It became more difficult to take such an approach when the health and morality statistics became public knowledge as the result of action by a departmental medical inspector. Dr. P.H. Bryce, who had been appointed a medical inspector for both the Interior department and Indian Affairs in 1904, carried out an ambitious investigation of health conditions in the prairie residential schools a few years later at the behest of the deputy minister of Indian affairs. Bryce's findings, which became general knowledge thanks both to the newspapers and to individuals who wanted to discredit residential schools, were that the conditions were simply appalling, so serious as to jeopardize the health conditions of western Indians in general. He recommended an ambitious program to improve the physical facilities in the residential schools and to provide more systematic medical inspection, but for the most part his suggestions were not pursued, or not implemented as thoroughly as he thought necessary.

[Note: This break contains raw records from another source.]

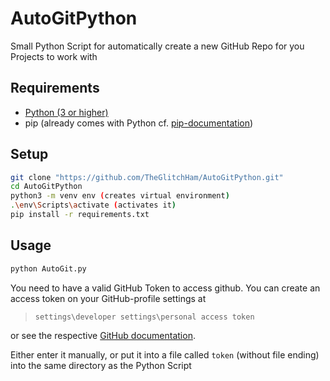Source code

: # AutoGitPython

Small Python Script for automatically create a new GitHub Repo for you Projects to work with

## Requirements

- [Python (3 or higher)](https://www.python.org/downloads/)
- pip (already comes with Python cf. [pip-documentation](https://pip.pypa.io/en/stable/installing/))

## Setup

```bash
git clone "https://github.com/TheGlitchHam/AutoGitPython.git"
cd AutoGitPython
python3 -m venv env (creates virtual environment)
.\env\Scripts\activate (activates it)
pip install -r requirements.txt
```

## Usage

```bash
python AutoGit.py
```

You need to have a valid GitHub Token to access github. You can create an access token on your GitHub-profile settings at

> `settings\developer settings\personal access token`

or see the respective [GitHub documentation](https://docs.github.com/en/free-pro-team@latest/github/authenticating-to-github/creating-a-personal-access-token).

Either enter it manually, or put it into a file called `token` (without file ending) into the same directory as the Python Script
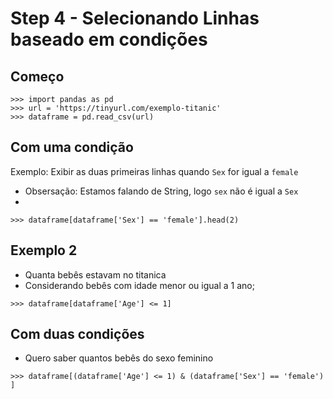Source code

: # Step 4 - Selecionando Linhas baseado em condições

## Começo
```
>>> import pandas as pd
>>> url = 'https://tinyurl.com/exemplo-titanic'
>>> dataframe = pd.read_csv(url)
```

## Com uma condição
Exemplo: Exibir as duas primeiras linhas quando ```Sex``` for igual a ```female```
- Obsersação:  Estamos falando de String, logo ```sex``` não é igual a ```Sex```
- 
```
>>> dataframe[dataframe['Sex'] == 'female'].head(2)
```

## Exemplo 2 
- Quanta bebês estavam no titanica
- Considerando bebês com idade menor ou igual a 1 ano;

```
>>> dataframe[dataframe['Age'] <= 1]
```

## Com duas condições
- Quero saber quantos bebês do sexo feminino
```
>>> dataframe[(dataframe['Age'] <= 1) & (dataframe['Sex'] == 'female') ]
```
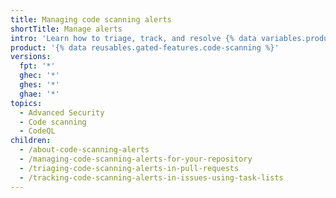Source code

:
 ```yaml
---
title: Managing code scanning alerts
shortTitle: Manage alerts
intro: 'Learn how to triage, track, and resolve {% data variables.product.prodname_code_scanning %} alerts.'
product: '{% data reusables.gated-features.code-scanning %}'
versions:
  fpt: '*'
  ghec: '*'
  ghes: '*'
  ghae: '*'
topics:
  - Advanced Security
  - Code scanning
  - CodeQL
children:
  - /about-code-scanning-alerts
  - /managing-code-scanning-alerts-for-your-repository
  - /triaging-code-scanning-alerts-in-pull-requests
  - /tracking-code-scanning-alerts-in-issues-using-task-lists
---
```

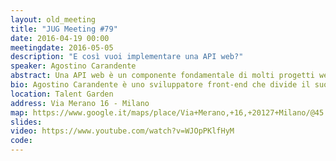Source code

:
 ```yaml
---
layout: old_meeting
title: "JUG Meeting #79"
date: 2016-04-19 00:00
meetingdate: 2016-05-05
description: "E così vuoi implementare una API web?"
speaker: Agostino Carandente
abstract: Una API web è un componente fondamentale di molti progetti web e mobile moderni. Che si tratti del collante tra back-end e front-end o che sia un prodotto a se stante, la progettazione di una API presenta una varietà di sfide originali e variazioni di problemi già visti in altri ambienti. La letteratura e i tool per affrontare questo tipo di progettazione sono a volte carenti, e le best practice sono ancora largamente in formazione.<br/>Vedremo insieme alcuni dei problemi più comuni, e usando le slide come spunto discuteremo delle soluzioni già note e di idee per applicarle al meglio nei casi che più ci riguardano.
bio: Agostino Carandente è uno sviluppatore front-end che divide il suo cuore tra il web e le applicazioni mobile native. Dopo aver combattuto nelle guerre dei browser e aver scalato le vette dell'App Store, è alla ricerca dello spirito della esperienza utente perfetta.
location: Talent Garden
address: Via Merano 16 - Milano
map: https://www.google.it/maps/place/Via+Merano,+16,+20127+Milano/@45.4973292,9.2190919,17z/data=!4m2!3m1!1s0x4786c71edb42c4c9:0xf2660d294c26c38c
slides:
video: https://www.youtube.com/watch?v=WJOpPKlfHyM
code:
---
```

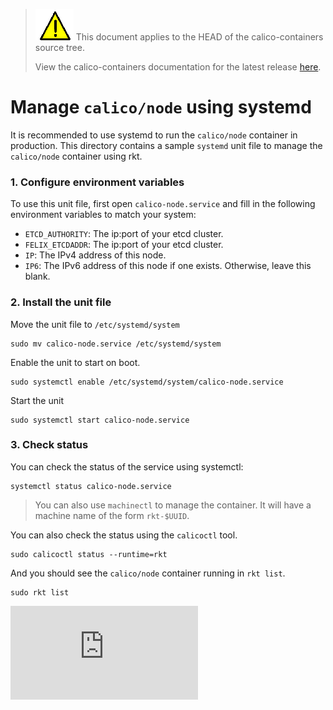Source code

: <!--- master only -->
> ![warning](../../../images/warning.png) This document applies to the HEAD of the calico-containers source tree.
>
> View the calico-containers documentation for the latest release [here](https://github.com/projectcalico/calico-containers/blob/v0.18.0/README.md).
<!--- else
> You are viewing the calico-containers documentation for release **release**.
<!--- end of master only -->

# Manage `calico/node` using systemd

It is recommended to use systemd to run the `calico/node` container in production.  This directory contains a sample `systemd` unit file to manage the `calico/node` container using rkt.

### 1. Configure environment variables
To use this unit file,  first open `calico-node.service` and fill in the following environment variables to match your system:

- `ETCD_AUTHORITY`: The ip:port of your etcd cluster.
- `FELIX_ETCDADDR`: The ip:port of your etcd cluster.
- `IP`: The IPv4 address of this node.
- `IP6`: The IPv6 address of this node if one exists.  Otherwise, leave this blank.

### 2. Install the unit file

Move the unit file to `/etc/systemd/system`

```
sudo mv calico-node.service /etc/systemd/system
```

Enable the unit to start on boot.

```
sudo systemctl enable /etc/systemd/system/calico-node.service
```

Start the unit

```
sudo systemctl start calico-node.service
```

### 3. Check status
You can check the status of the service using systemctl:

```
systemctl status calico-node.service
```
> You can also use `machinectl` to manage the container.  It will have a machine name of the form `rkt-$UUID`.

You can also check the status using the `calicoctl` tool.

```
sudo calicoctl status --runtime=rkt
```

And you should see the `calico/node` container running in `rkt list`.
```
sudo rkt list
```

[![Analytics](https://calico-ga-beacon.appspot.com/UA-52125893-3/calico-containers/docs/cni/rkt/systemd/README.md?pixel)](https://github.com/igrigorik/ga-beacon)
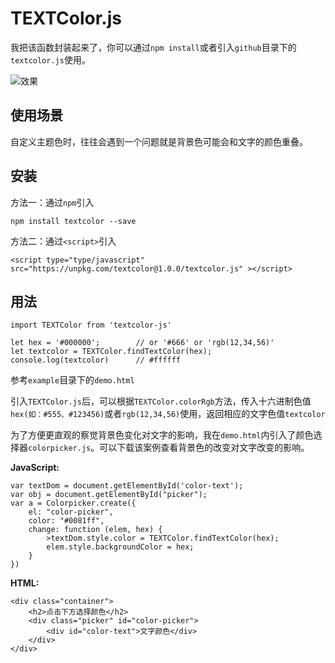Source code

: # TEXTColor.js

我把该函数封装起来了，你可以通过`npm install`或者引入`github`目录下的`textcolor.js`使用。

![效果](https://user-gold-cdn.xitu.io/2019/10/10/16db325a96df5612?w=400&h=324&f=gif&s=886534) 

## 使用场景

自定义主题色时，往往会遇到一个问题就是背景色可能会和文字的颜色重叠。

## 安装

方法一：通过`npm`引入
```
npm install textcolor --save
```

方法二：通过`<script>`引入
```
<script type="type/javascript" src="https://unpkg.com/textcolor@1.0.0/textcolor.js" ></script>
```

## 用法

```
import TEXTColor from 'textcolor-js'

let hex = '#000000';        // or '#666' or 'rgb(12,34,56)'
let textcolor = TEXTColor.findTextColor(hex);
console.log(textcolor)      // #ffffff
```

参考`example`目录下的`demo.html`

引入`TEXTColor.js`后，可以根据`TEXTColor.colorRgb`方法，传入十六进制色值`hex(如：#555、#123456)`或者`rgb(12,34,56)`使用，返回相应的文字色值`textcolor`

为了方便更直观的察觉背景色变化对文字的影响，我在`demo.html`内引入了颜色选择器`colorpicker.js`。可以下载该案例查看背景色的改变对文字改变的影响。

**JavaScript:**
```
var textDom = document.getElementById('color-text');
var obj = document.getElementById("picker");
var a = Colorpicker.create({
    el: "color-picker",
    color: "#0081ff",
    change: function (elem, hex) {
        >textDom.style.color = TEXTColor.findTextColor(hex);
        elem.style.backgroundColor = hex;
    }
})
```

**HTML:**
```
<div class="container">
    <h2>点击下方选择颜色</h2>
    <div class="picker" id="color-picker">
        <div id="color-text">文字颜色</div>
    </div>
</div>
```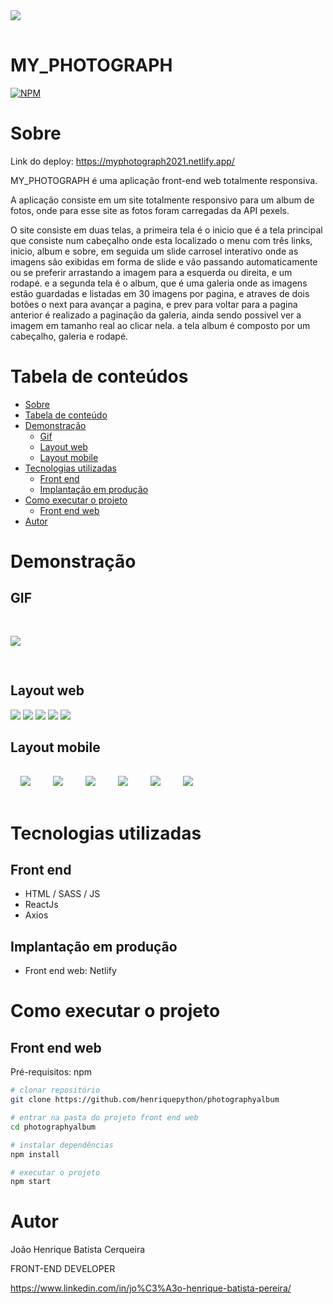 <img style="margin:16px auto;" src="./src/assets/logo1.png"/>

# MY_PHOTOGRAPH
[![NPM](https://img.shields.io/npm/l/react)](https://github.com/henriquepython/photographyalbum/blob/main/LICENSE) 

# Sobre

Link do deploy: https://myphotograph2021.netlify.app/


MY_PHOTOGRAPH é uma aplicação front-end web totalmente responsiva.

A aplicação consiste em um site totalmente responsivo para um album de fotos, onde para esse site as fotos foram carregadas da API pexels.

O site consiste em duas telas, a primeira tela é o inicio que é a tela principal que consiste num cabeçalho onde esta localizado o menu com três links, inicio, album e sobre, em seguida um slide carrosel interativo onde as imagens são exibidas em forma de slide e vão passando automaticamente ou se preferir arrastando a imagem para a esquerda ou direita, e um rodapé. e a segunda tela é o album, que é uma galeria onde as imagens estão guardadas e listadas em 30 imagens por pagina, e atraves de dois botões o next para avançar a pagina, e prev para voltar para a pagina anterior é realizado a paginação da galeria, ainda sendo possivel ver a imagem em tamanho real ao clicar nela. a tela album é composto por um cabeçalho, galeria e rodapé.

# Tabela de conteúdos

<!--ts-->
   * [Sobre](#Sobre)
   * [Tabela de conteúdo](#tabela-de-conteudo)
   * [Demonstração](#Demonstração)
      * [Gif](#GIF)
      * [Layout web](#Layout-web)
      * [Layout mobile](#layout-mobile)
   * [Tecnologias utilizadas](#tecnologias-utilizadas)
      * [Front end](#front-end)
      * [Implantação em produção](#Implantação-em-produção)
   * [Como executar o projeto](#Como-executar-o-projeto)
      * [Front end web](#front-end-web)
   * [Autor](#Autor)
<!--te-->

# Demonstração
## GIF
<img style="margin:30px auto;" src="./src/assets/animacaoweb.gif"/>

## Layout web
<img src="./src/assets/web1.png"/>
<img src="./src/assets/web2.png"/>
<img src="./src/assets/web3.png"/>
<img src="./src/assets/web4.png"/>
<img src="./src/assets/web5.png"/>

## Layout mobile
<img style="margin:16px;" src="./src/assets/mobile1.png"/>
<img style="margin:16px;" src="./src/assets/mobile2.png"/>
<img style="margin:16px;" src="./src/assets/mobile3.png"/>
<img style="margin:16px;" src="./src/assets/mobile4.png"/>
<img style="margin:16px;" src="./src/assets/mobile5.png"/>
<img style="margin:16px;" src="./src/assets/mobile6.png"/>


# Tecnologias utilizadas
## Front end
- HTML / SASS / JS 
- ReactJs
- Axios
## Implantação em produção
- Front end web: Netlify

# Como executar o projeto

## Front end web
Pré-requisitos: npm

```bash
# clonar repositório
git clone https://github.com/henriquepython/photographyalbum

# entrar na pasta do projeto front end web
cd photographyalbum

# instalar dependências
npm install

# executar o projeto
npm start
```

# Autor

João Henrique Batista Cerqueira

FRONT-END DEVELOPER

https://www.linkedin.com/in/jo%C3%A3o-henrique-batista-pereira/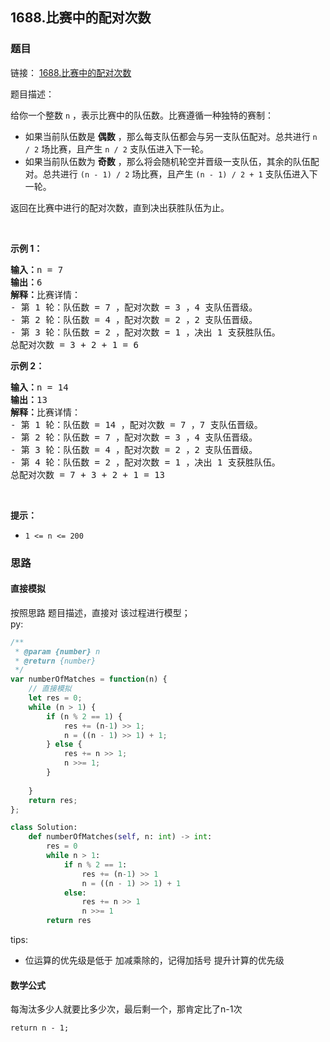 ## 1688.比赛中的配对次数

### 题目
链接： 
[1688.比赛中的配对次数](https://leetcode-cn.com/problems/count-of-matches-in-tournament/)

题目描述：
<div class="css-1a7yjpy-ZoomWrapper e13l6k8o9"><div class="content__1Y2H"><div class="notranslate"><p>给你一个整数 <code>n</code> ，表示比赛中的队伍数。比赛遵循一种独特的赛制：</p>

<ul>
	<li>如果当前队伍数是 <strong>偶数</strong> ，那么每支队伍都会与另一支队伍配对。总共进行 <code>n / 2</code> 场比赛，且产生 <code>n / 2</code> 支队伍进入下一轮。</li>
	<li>如果当前队伍数为 <strong>奇数</strong> ，那么将会随机轮空并晋级一支队伍，其余的队伍配对。总共进行 <code>(n - 1) / 2</code> 场比赛，且产生 <code>(n - 1) / 2 + 1</code> 支队伍进入下一轮。</li>
</ul>

<p>返回在比赛中进行的配对次数，直到决出获胜队伍为止。</p>

<p>&nbsp;</p>

<p><strong>示例 1：</strong></p>

<pre><strong>输入：</strong>n = 7
<strong>输出：</strong>6
<strong>解释：</strong>比赛详情：
- 第 1 轮：队伍数 = 7 ，配对次数 = 3 ，4 支队伍晋级。
- 第 2 轮：队伍数 = 4 ，配对次数 = 2 ，2 支队伍晋级。
- 第 3 轮：队伍数 = 2 ，配对次数 = 1 ，决出 1 支获胜队伍。
总配对次数 = 3 + 2 + 1 = 6
</pre>

<p><strong>示例 2：</strong></p>

<pre><strong>输入：</strong>n = 14
<strong>输出：</strong>13
<strong>解释：</strong>比赛详情：
- 第 1 轮：队伍数 = 14 ，配对次数 = 7 ，7 支队伍晋级。
- 第 2 轮：队伍数 = 7 ，配对次数 = 3 ，4 支队伍晋级。 
- 第 3 轮：队伍数 = 4 ，配对次数 = 2 ，2 支队伍晋级。
- 第 4 轮：队伍数 = 2 ，配对次数 = 1 ，决出 1 支获胜队伍。
总配对次数 = 7 + 3 + 2 + 1 = 13
</pre>

<p>&nbsp;</p>

<p><strong>提示：</strong></p>

<ul>
	<li><code>1 &lt;= n &lt;= 200</code></li>
</ul>
</div></div></div>

### 思路

#### 直接模拟

按照思路 题目描述，直接对 该过程进行模型；  
py:

```js
/**
 * @param {number} n
 * @return {number}
 */
var numberOfMatches = function(n) {
    // 直接模拟
    let res = 0;
    while (n > 1) {
        if (n % 2 == 1) {
            res += (n-1) >> 1;
            n = ((n - 1) >> 1) + 1;
        } else {
            res += n >> 1;
            n >>= 1;
        }
          
    }
    return res;
};
```

```python
class Solution:
    def numberOfMatches(self, n: int) -> int:
        res = 0
        while n > 1:
            if n % 2 == 1:
                res += (n-1) >> 1
                n = ((n - 1) >> 1) + 1
            else:
                res += n >> 1
                n >>= 1
        return res
```
tips:
- 位运算的优先级是低于 加减乘除的，记得加括号 提升计算的优先级
#### 数学公式

每淘汰多少人就要比多少次，最后剩一个，那肯定比了n-1次

```
return n - 1;
```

More than a decade later, after he was forced to retire from the federal service in 1921, Bryce attacked the problem and the government he held responsible in a tract entitled The Story of a National Crime (1922).

    Chronologically, antipathy to the ever-expanding system of boarding and industrial schools emerged first within the cabinet and the bureaucracy in Ottawa. The election of a Liberal government under Prime Minister Laurier in 1896 brought Clifford Sifton to the portfolio that held responsibility for Indian Affairs.